LONDON - Health systems could be "overwhelmed" by the costs of coping with mental illnesses such as dementia, depression and addiction if nothing is done now to boost investment in research, leading neuroscientists said on Thursday.

Publishing a study that put the estimated costs of brain disorders in Britain alone at more than 112 billion pounds ($172 billion) a year, they said mental illness research needed to attract the same funding levels as illnesses such as cancer and heart diseases to be able to reduce the burden.

"No group of chronic diseases costs the world more than brain disorders," said Barbara Sahakian, a professor at Cambridge University and president of the British Association of Psychopharmacology.

She told reporters that with a third of the adult population suffering from a mental disorder every year and ageing populations increasing that proportion, "if we don't do something soon ... we will be overwhelmed by brain disorders".

The study, published in the Journal of Psychopharmacology, found that in 2010, there were around 45 million diagnoses of brain disorders in Britain.

The diagnosed illnesses included more than 8 million cases of anxiety disorder and nearly 4 million cases of mood disorders such as depression and bipolar disorder.

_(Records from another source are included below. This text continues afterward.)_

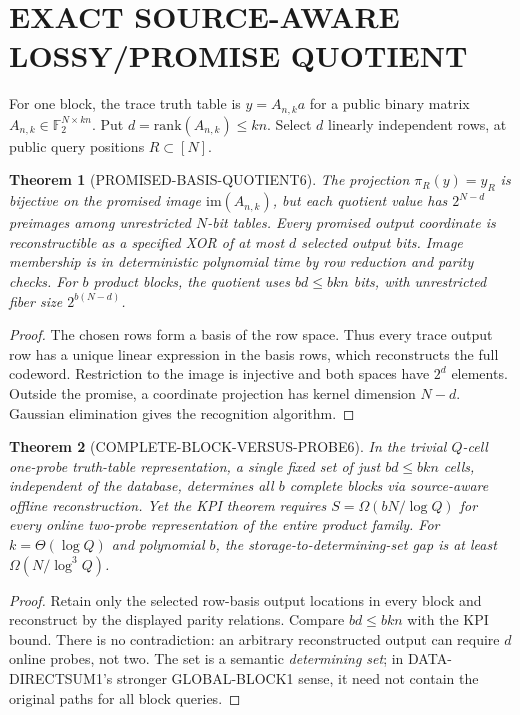 \documentclass[11pt]{article}
\newtheorem{theorem}{Theorem}
\begin{document}
\section{EXACT SOURCE-AWARE LOSSY/PROMISE QUOTIENT}
For one block, the trace truth table is $y=A_{n,k}a$ for a public binary matrix $A_{n,k}\in\mathbb F_2^{N\times kn}$. Put $d=\mathrm{rank}(A_{n,k})\le kn$. Select $d$ linearly independent rows, at public query positions $R\subset[N]$.

\begin{theorem}[PROMISED-BASIS-QUOTIENT6]
The projection $\pi_R(y)=y_R$ is bijective on the promised image $\mathrm{im}(A_{n,k})$, but each quotient value has $2^{N-d}$ preimages among unrestricted $N$-bit tables. Every promised output coordinate is reconstructible as a specified XOR of at most $d$ selected output bits. Image membership is in deterministic polynomial time by row reduction and parity checks. For $b$ product blocks, the quotient uses $bd\le bkn$ bits, with unrestricted fiber size $2^{b(N-d)}$.
\end{theorem}
\begin{proof}
The chosen rows form a basis of the row space. Thus every trace output row has a unique linear expression in the basis rows, which reconstructs the full codeword. Restriction to the image is injective and both spaces have $2^d$ elements. Outside the promise, a coordinate projection has kernel dimension $N-d$. Gaussian elimination gives the recognition algorithm.
\end{proof}

\begin{theorem}[COMPLETE-BLOCK-VERSUS-PROBE6]
In the trivial $Q$-cell one-probe truth-table representation, a single fixed set of just $bd\le bkn$ cells, independent of the database, determines \emph{all} $b$ complete blocks via source-aware offline reconstruction. Yet the KPI theorem requires $S=\Omega(bN/\log Q)$ for every online two-probe representation of the entire product family. For $k=\Theta(\log Q)$ and polynomial $b$, the storage-to-determining-set gap is at least $\Omega(N/\log^3Q)$.
\end{theorem}
\begin{proof}
Retain only the selected row-basis output locations in every block and reconstruct by the displayed parity relations. Compare $bd\le bkn$ with the KPI bound. There is no contradiction: an arbitrary reconstructed output can require $d$ online probes, not two. The set is a semantic \emph{determining set}; in DATA-DIRECTSUM1's stronger GLOBAL-BLOCK1 sense, it need not contain the original paths for all block queries.
\end{proof}
\end{document}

Annually, the five most costly disorders in terms of medicines, health care and indirect costs such time off work and as loss of productivity were dementia, psychotic disorders, mood disorders, addiction and anxiety disorders.

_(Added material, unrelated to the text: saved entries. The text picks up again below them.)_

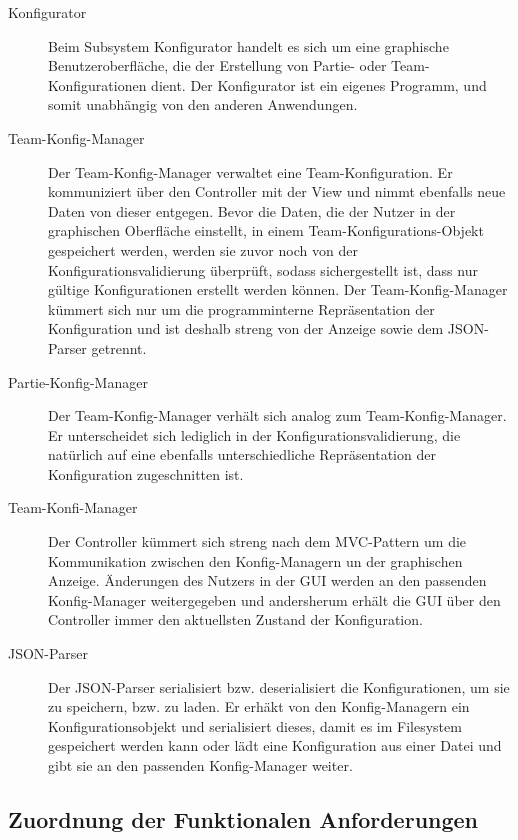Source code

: \begin{description}

\item[Konfigurator]

Beim Subsystem Konfigurator handelt es sich um eine graphische Benutzeroberfläche, die der Erstellung von Partie- oder Team-Konfigurationen dient. Der Konfigurator ist ein eigenes Programm, und somit unabhängig von den anderen Anwendungen.

\item[Team-Konfig-Manager]
Der Team-Konfig-Manager verwaltet eine Team-Konfiguration. Er kommuniziert über den Controller mit der View und nimmt ebenfalls neue Daten von dieser entgegen. Bevor die Daten, die der Nutzer in der graphischen Oberfläche einstellt, in einem Team-Konfigurations-Objekt gespeichert werden, werden sie zuvor noch von der Konfigurationsvalidierung überprüft, sodass sichergestellt ist, dass nur gültige Konfigurationen erstellt werden können. Der Team-Konfig-Manager kümmert sich nur um die programminterne Repräsentation der Konfiguration und ist deshalb streng von der Anzeige sowie dem JSON-Parser getrennt.

\item[Partie-Konfig-Manager]
Der Team-Konfig-Manager verhält sich analog zum Team-Konfig-Manager. Er unterscheidet sich lediglich in der Konfigurationsvalidierung, die natürlich auf eine ebenfalls unterschiedliche Repräsentation der Konfiguration zugeschnitten ist.

\item[Team-Konfi-Manager]
Der Controller kümmert sich streng nach dem MVC-Pattern um die Kommunikation zwischen den Konfig-Managern un der graphischen Anzeige. Änderungen des Nutzers in der GUI werden an den passenden Konfig-Manager weitergegeben und andersherum erhält die GUI über den Controller immer den aktuellsten Zustand der Konfiguration.
\item[JSON-Parser]
Der JSON-Parser serialisiert bzw. deserialisiert die Konfigurationen, um sie zu speichern, bzw. zu laden. Er erhäkt von den Konfig-Managern ein Konfigurationsobjekt und serialisiert dieses, damit es im Filesystem gespeichert werden kann oder lädt eine Konfiguration aus einer Datei und gibt sie an den passenden Konfig-Manager weiter.
\end{description}

\subsection{Zuordnung der Funktionalen Anforderungen}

A Europe-wide study published in 2011 put the total costs of brain disorders at almost 800 billion euros ($1 trillion) and said the region was facing a political, social and financial "ticking bomb" as more people fall prey to mental illnesses.

Some big pharmaceutical companies, in Europe particularly GlaxoSmithKline and AstraZeneca, have been backing away from investment into research on how the brain works and affects behavior because they say it is not profitable enough. That puts the onus on governments and health charities to stump up funding for neuroscience.

David Nutt, a professor of neuropsychopharmacology at Imperial College London, said the situation required a coordinated effort at European and national levels to change policymaker and public attitudes to funding mental health research.

"Diseases need to be ranked according to their economic burden," he said, noting that funding for dementia research in Britain is around 50 million pounds ($77 million) per year, less than a 10th of the annual funding given to cancer research, which gets around 590 million pounds.

"We have an enormous disparity between research investment and the scale of the disorders," he said.